Ziel ist die Herausarbeitung der Fremderfahrung nach Wadenfels. Sie soll später der Unterscheidung zwischen Fremdem und Anderem dienen.[7]

Zunächst ist für Wadenfels das fremd, was jenseits der (Husserl‘schen) Eigenheitssphäre liegt. Also jenseits dem Eigenen, Vertrauten, Zugehörigen. Wie soll auf das Fremde reagiert werden? Wadenfels schlägt die Aneignung oder Enteignung des Fremden vor.

Aneignung als Bändigung der Fremdheit. Bei der Aneignung muss zuallererst – wie überhaupt beim Fremden und bei Fremderfahrung – unterschieden werden zwischen Eigenem und Fremdem. Auch eine „ Zersplitterung der physischen und sozialen Welt“ wird vorausgesetzt. Die Unterscheidung zwischen Eigenem und Fremdem führt zu einem gewissen Egozentrismus, der auch stark einnehmende Züge entwickeln kann – zum Beispiel die Entwicklung eines Alter Egos. Die Zersplitterung physischer und sozialer Welt kann in einen Logozentrismus führen – zum Beispiel durch „Sammlung alles Verständlichen in einem Logos“. Beide Aspekte verweisen aufeinander, ergänzen sich und zeugen von der zugrundeliegenden Subjektivität des Individuums.

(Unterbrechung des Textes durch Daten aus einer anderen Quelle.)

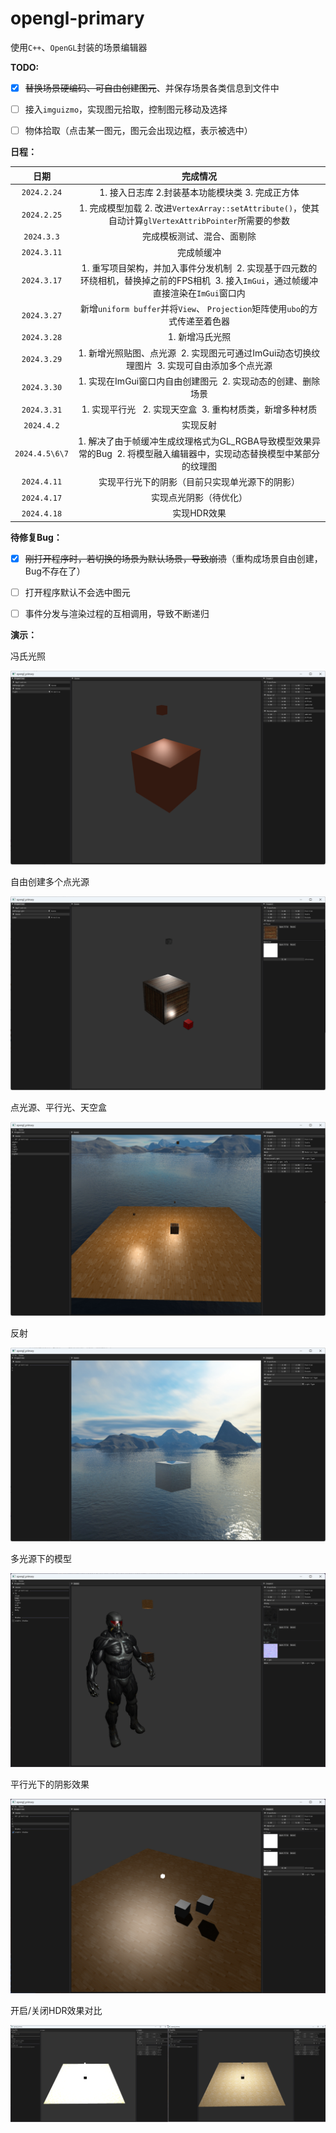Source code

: # opengl-primary
使用`C++`、`OpenGL`封装的场景编辑器



**TODO:**

- [x] ~~替换场景硬编码、可自由创建图元~~、并保存场景各类信息到文件中
- [ ] 接入`imguizmo`，实现图元拾取，控制图元移动及选择
- [ ] 物体拾取（点击某一图元，图元会出现边框，表示被选中）



**日程：**

|      日期      |                           完成情况                           |
| :------------: | :----------------------------------------------------------: |
|  `2024.2.24`   |       1. 接入日志库 2.封装基本功能模块类 3. 完成正方体       |
|  `2024.2.25`   | 1. 完成模型加载 2. 改进`VertexArray::setAttribute()`，使其自动计算`glVertexAttribPointer`所需要的参数 |
|   `2024.3.3`   |                  完成模板测试、混合、面剔除                  |
|  `2024.3.11`   |                          完成帧缓冲                          |
|  `2024.3.17`   | 1. 重写项目架构，并加入事件分发机制  2. 实现基于四元数的环绕相机，替换掉之前的FPS相机  3. 接入`ImGui`，通过帧缓冲直接渲染在`ImGui`窗口内 |
|  `2024.3.27`   | 新增`uniform buffer`并将`View`、 `Projection`矩阵使用`ubo`的方式传递至着色器 |
|  `2024.3.28`   |                       1. 新增冯氏光照                        |
|  `2024.3.29`   | 1. 新增光照贴图、点光源  2. 实现图元可通过ImGui动态切换纹理图片  3. 实现可自由添加多个点光源 |
|  `2024.3.30`   | 1. 实现在ImGui窗口内自由创建图元  2. 实现动态的创建、删除场景 |
|  `2024.3.31`   |  1. 实现平行光   2. 实现天空盒  3. 重构材质类，新增多种材质  |
|   `2024.4.2`   |                           实现反射                           |
| `2024.4.5\6\7` | 1. 解决了由于帧缓冲生成纹理格式为GL_RGBA导致模型效果异常的Bug  2. 将模型融入编辑器中，实现动态替换模型中某部分的纹理图 |
|  `2024.4.11`   |        实现平行光下的阴影（目前只实现单光源下的阴影）        |
|  `2024.4.17`   |                    实现点光阴影（待优化）                    |
|  `2024.4.18`   |                         实现HDR效果                          |



**待修复Bug：**

- [x] ~~刚打开程序时，若切换的场景为默认场景，导致崩溃~~（重构成场景自由创建，Bug不存在了）
- [ ] 打开程序默认不会选中图元
- [ ] 事件分发与渲染过程的互相调用，导致不断递归



**演示：**

冯氏光照

![image-20240328183154922](image/README/image-20240328183154922.png)

自由创建多个点光源

![image-20240329205643433](image/README/image-20240329205643433.png)

点光源、平行光、天空盒

![image-20240401123028346](image/README/image-20240401123028346.png)

反射

![image-20240402155151861](image/README/image-20240402155151861.png)

多光源下的模型

![image-20240407140311256](image/README/image-20240407140311256.png)

平行光下的阴影效果

![](image/README/image-20240411203206174.png)

开启/关闭HDR效果对比

![](image/README/image-20240418171710844.png)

Enteignung als Auslieferung an das Fremde. Enteignung ist nicht egozentrisch, im Gegenteil, das Fremde tritt an die Stelle des Eigenen, es entsteht „Exotik“. Der Logozentrismus wird zerspalten in mehrere Logoi, was zu einer Grenzauflösung zwischen fremd und eigen führen kann.

Wadenfels schlägt vor, die Erfahrung des Fremden als eine Auseinandersetzung mit dem Anderen zu verstehen, in einer Art „Zwischensphäre“, die ein Zusammenspiel zwischen allen Parteien ermöglicht, mit all ihren Fragen und Antworten. Ein Zusammenspiel, das Raum für Anregung, Inspiration aber auch für Abschreckung gibt – ein „ Zusammenwirken mit Fremdem “.

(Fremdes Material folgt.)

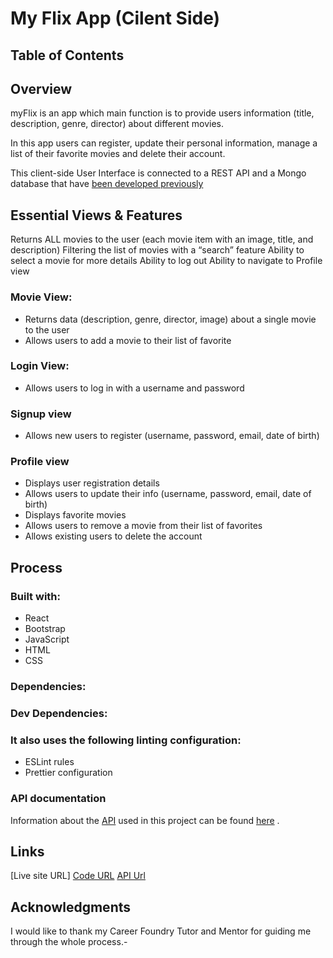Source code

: # My Flix App (Cilent Side)

## Table of Contents

## Overview
myFlix is an app which main function is to provide users information (title, description, genre, director) about different movies.

In this app users can register, update their personal information, manage a list of their favorite movies and delete their account.

This client-side User Interface is connected to a REST API and a Mongo database that have [been developed previously](https://github.com/GabCB/movie-web-app)

## Essential Views & Features
Returns ALL movies to the user (each movie item with an image, title, and description)
Filtering the list of movies with a “search” feature
Ability to select a movie for more details
Ability to log out
Ability to navigate to Profile view

### Movie View:
- Returns data (description, genre, director, image) about a single movie to the user
- Allows users to add a movie to their list of favorite

### Login View:
- Allows users to log in with a username and password

### Signup view
- Allows new users to register (username, password, email, date of birth)

### Profile view
- Displays user registration details
- Allows users to update their info (username, password, email, date of birth)
- Displays favorite movies
- Allows users to remove a movie from their list of favorites
- Allows existing users to delete the account

## Process

### Built with:
- React
- Bootstrap
- JavaScript
- HTML
- CSS

### Dependencies:

### Dev Dependencies:

### It also uses the following linting configuration:
- ESLint rules
- Prettier configuration

### API documentation
Information about the [API](https://github.com/GabCB/movie-web-app) used in this project can be found [here](https://moviewebapp.herokuapp.com/documentation.html) .

## Links
[Live site URL]
[Code URL](https://github.com/GabCB/myFlix-client/tree/myFlix-client_3.9)
[API Url](https://moviewebapp.herokuapp.com/)

## Acknowledgments

I would like to thank my Career Foundry Tutor and Mentor for guiding me through the whole process.-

Desweiteren teilt Wadenfels das Andere in drei Formen ein:

- Andersheit der Anderen. Laut Wadenfels wurde die zunächst von Husserl thematisierte Intersubjektivität von Merleau-Ponty mit seiner Zwischenleiblichkeit verdichtet. Wie schon An- und Enteignung verdeutlicht haben, gilt es eine Kluft zwischen Eigenem und Fremdem zu überbrücken. Dies kann beispielsweise durch Empathie geschehen oder durch Kommunikationstechniken. Laut Wadenfels gilt, dass je produktiver ein Diskurs ist, desto stärker die Grenzen zwischen eigen und fremd verschwimmen.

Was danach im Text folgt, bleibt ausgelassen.